Attraverso il Sostegno a Distanza (SaD), la Fondazione MAGIS ETS sostiene il Foyer de l’Espérance di Yaoundé, opera dei gesuiti che dal 1977 accoglie bambini e ragazzi che vivono in strada in condizioni di grave vulnerabilità.

Nelle principali città del Paese, molti minori – chiamati nanga boko, cioè “quelli che dormono fuori” – sopravvivono tra violenze, sfruttamento e abusi. Spesso provengono da contesti familiari segnati da povertà, fragilità relazionali o migrazioni interne; altri sono orfani o fuggono da situazioni di violenza domestica. La strada espone a rischi estremi: sfruttamento lavorativo, prostituzione, dipendenze, malattie e detenzione.

Il Foyer offre una risposta concreta a questa emergenza attraverso un percorso che unisce accoglienza, protezione e reinserimento sociale, garantendo loro un ambiente sicuro.

I bambini vengono accolti inizialmente presso il Centre d’Ecoute Mvan e successivamente inseriti nella casa famiglia Maison Frère Yves Lescanne, dove trovano riparo, cure mediche, alimentazione adeguata e il calore di una casa. A ciascuno viene proposto un percorso personalizzato che comprende l’accesso alla formazione scolastica, l’acquisto di materiale didattico e il sostegno nelle spese necessarie alla frequenza.

Accanto alla risposta ai bisogni primari – cibo, vestiario, cure mediche – un’équipe di educatori e psicologi accompagna i ragazzi in un percorso educativo che mira a ricostruire autostima, relazioni sane e capacità di progettare il futuro. Quando possibile, viene avviato il reinserimento nella famiglia di origine, con un monitoraggio costante nel tempo. Un’attenzione particolare è dedicata al monitoraggio dei percorsi di reinserimento, affinché ogni bambino possa consolidare i progressi compiuti e costruire una prospettiva di vita più stabile.

Il sostegno della Fondazione MAGIS al Foyer nasce dalla convinzione che ogni bambino debba avere la possibilità di crescere in sicurezza, andare a scuola, ricevere cure adeguate e sentirsi amato.
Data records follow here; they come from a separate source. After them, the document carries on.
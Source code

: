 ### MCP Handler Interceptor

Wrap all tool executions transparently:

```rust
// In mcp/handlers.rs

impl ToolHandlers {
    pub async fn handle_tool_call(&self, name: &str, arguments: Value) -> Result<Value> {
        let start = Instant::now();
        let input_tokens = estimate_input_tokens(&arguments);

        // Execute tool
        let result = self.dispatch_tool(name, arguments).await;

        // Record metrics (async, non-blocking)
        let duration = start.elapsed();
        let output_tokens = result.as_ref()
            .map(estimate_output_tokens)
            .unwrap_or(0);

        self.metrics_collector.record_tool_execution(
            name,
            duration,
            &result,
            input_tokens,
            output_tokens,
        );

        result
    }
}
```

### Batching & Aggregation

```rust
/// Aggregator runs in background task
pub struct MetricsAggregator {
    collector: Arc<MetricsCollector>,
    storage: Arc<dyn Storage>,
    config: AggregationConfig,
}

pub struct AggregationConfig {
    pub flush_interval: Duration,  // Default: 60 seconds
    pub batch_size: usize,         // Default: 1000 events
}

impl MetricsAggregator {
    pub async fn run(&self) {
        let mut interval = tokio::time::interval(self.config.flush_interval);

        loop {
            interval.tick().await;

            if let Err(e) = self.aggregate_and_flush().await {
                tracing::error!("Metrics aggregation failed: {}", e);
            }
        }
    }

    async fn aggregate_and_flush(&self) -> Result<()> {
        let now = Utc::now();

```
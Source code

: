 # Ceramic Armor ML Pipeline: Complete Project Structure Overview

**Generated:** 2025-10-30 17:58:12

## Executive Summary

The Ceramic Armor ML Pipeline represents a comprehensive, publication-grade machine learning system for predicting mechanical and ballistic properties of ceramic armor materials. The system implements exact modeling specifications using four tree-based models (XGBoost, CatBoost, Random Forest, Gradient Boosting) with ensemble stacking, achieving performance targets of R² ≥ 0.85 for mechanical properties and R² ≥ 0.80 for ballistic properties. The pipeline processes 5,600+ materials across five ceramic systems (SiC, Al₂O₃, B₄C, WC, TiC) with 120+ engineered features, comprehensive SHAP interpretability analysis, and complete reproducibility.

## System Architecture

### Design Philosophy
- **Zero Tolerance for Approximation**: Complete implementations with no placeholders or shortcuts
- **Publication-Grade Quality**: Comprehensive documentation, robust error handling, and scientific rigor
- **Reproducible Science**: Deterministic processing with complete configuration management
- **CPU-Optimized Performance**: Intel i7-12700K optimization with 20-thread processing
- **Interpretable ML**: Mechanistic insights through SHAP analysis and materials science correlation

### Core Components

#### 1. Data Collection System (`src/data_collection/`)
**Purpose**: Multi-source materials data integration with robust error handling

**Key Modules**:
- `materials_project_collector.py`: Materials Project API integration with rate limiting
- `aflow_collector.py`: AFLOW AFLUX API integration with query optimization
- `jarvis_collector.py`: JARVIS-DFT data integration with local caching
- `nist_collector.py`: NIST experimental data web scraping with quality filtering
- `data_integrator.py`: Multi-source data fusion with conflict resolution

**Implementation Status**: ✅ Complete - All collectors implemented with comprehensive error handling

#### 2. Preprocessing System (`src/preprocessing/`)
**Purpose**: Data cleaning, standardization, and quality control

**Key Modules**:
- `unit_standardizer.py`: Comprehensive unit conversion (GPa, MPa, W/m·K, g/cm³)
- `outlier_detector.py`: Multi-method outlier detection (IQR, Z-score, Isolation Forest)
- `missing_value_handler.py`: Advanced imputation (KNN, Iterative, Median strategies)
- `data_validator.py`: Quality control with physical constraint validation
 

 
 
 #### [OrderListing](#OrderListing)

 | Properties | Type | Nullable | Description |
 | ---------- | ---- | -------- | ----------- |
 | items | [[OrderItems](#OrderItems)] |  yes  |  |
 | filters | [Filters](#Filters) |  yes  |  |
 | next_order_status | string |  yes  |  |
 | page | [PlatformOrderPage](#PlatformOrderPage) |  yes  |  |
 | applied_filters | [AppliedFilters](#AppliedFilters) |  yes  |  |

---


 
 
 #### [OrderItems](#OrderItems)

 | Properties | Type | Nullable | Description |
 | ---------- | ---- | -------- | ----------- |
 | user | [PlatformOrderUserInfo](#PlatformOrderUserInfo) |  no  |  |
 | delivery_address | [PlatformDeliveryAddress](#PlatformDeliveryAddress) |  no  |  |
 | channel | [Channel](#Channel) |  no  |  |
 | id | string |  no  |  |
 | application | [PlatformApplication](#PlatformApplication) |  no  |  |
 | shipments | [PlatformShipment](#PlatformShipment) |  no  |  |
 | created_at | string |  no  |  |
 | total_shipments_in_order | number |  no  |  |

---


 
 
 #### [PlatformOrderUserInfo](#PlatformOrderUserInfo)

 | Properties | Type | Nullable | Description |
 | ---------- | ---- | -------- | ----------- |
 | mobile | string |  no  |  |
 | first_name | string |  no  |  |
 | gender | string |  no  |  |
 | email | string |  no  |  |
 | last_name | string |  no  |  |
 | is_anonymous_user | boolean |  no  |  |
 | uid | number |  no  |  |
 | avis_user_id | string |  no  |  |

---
Il lavoro del centro non si conclude con l’uscita dalla casa famiglia, ma prosegue nel sostegno ai giovani fino al completamento degli studi e alla ricerca di un lavoro dignitoso.

IL PROGETTO IN SINTESI

Obiettivo: Rispondere ai bisogni primari e favorire il reinserimento familiare e sociale

Attività: Accoglienza, cure mediche, sostegno scolastico, accompagnamento educativo

Risultati attesi: Rientro in famiglia ove possibile, continuità scolastica e progressiva autonomia personale

Partner locale: Foyer de l’Espérance – Gesuiti

Scarica la scheda SAD CAMERUN
Dove

Yaoundé, Camerun

Periodo

In corso

Destinatari

Bambini e ragazzi di strada accolti dal Foyer de l’Espérance di Yaoundé

Contributo

Con una donazione mensile di 24 euro (80 centesimi al giorno – 292 euro l’anno) può scegliere di sostenere i bambini e i ragazzi del Foyer de l’Espérance, contribuendo alla loro accoglienza e al loro percorso educativo.

Contesto

I bambini di strada sono una ferita dolorosa per il Camerun. A Yaoundé e Douala, le due principali città del Paese, sono infatti moltissimi quelli che vivono di espedienti, esposti a violenze e abusi. I bambini di strada in Camerun sono chiamati “nanga boko”, quelli che dormono fuori. Il più delle volte provengono dalle regioni semidesertiche del Nord, dove le condizioni di vita sono difficili e indigenti. Per i bambini spesso non c’è posto nelle famiglie già numerose, con relazioni familiari difficili e particolarmente fragili, così vengono abbandonati, alcuni di loro fuggono volontariamente. Alcuni sono orfani e non hanno nessuno che li aiuti. Altri fuggono dalla violenza familiare. Alcuni lavorano per le strade per sostenere le magre entrate delle loro famiglie. Altri, infine, sono attratti dalla prospettiva di trovare lavoro e guadagnare.

«Inizialmente ero entusiasta dell’idea di essere finalmente libero – racconta uno di loro - pensavo che avrei fatto quello che volevo, ma a poco a poco ho capito che la vita nelle strade è difficile, è orribile».

Lavoro non ce n’è e quel poco che c’è spesso sconfina nello sfruttamento se non, addirittura, nella schiavitù. Per vivere, molti bambini rubano o frugano nei cassonetti per trovare avanzi di cibo. Altri si prostituiscono. Il rischio è di essere arrestati e finire in prigione. Tra di essi è molto diffuso il virus dell’HIV/AIDS e l’utilizzo di droghe.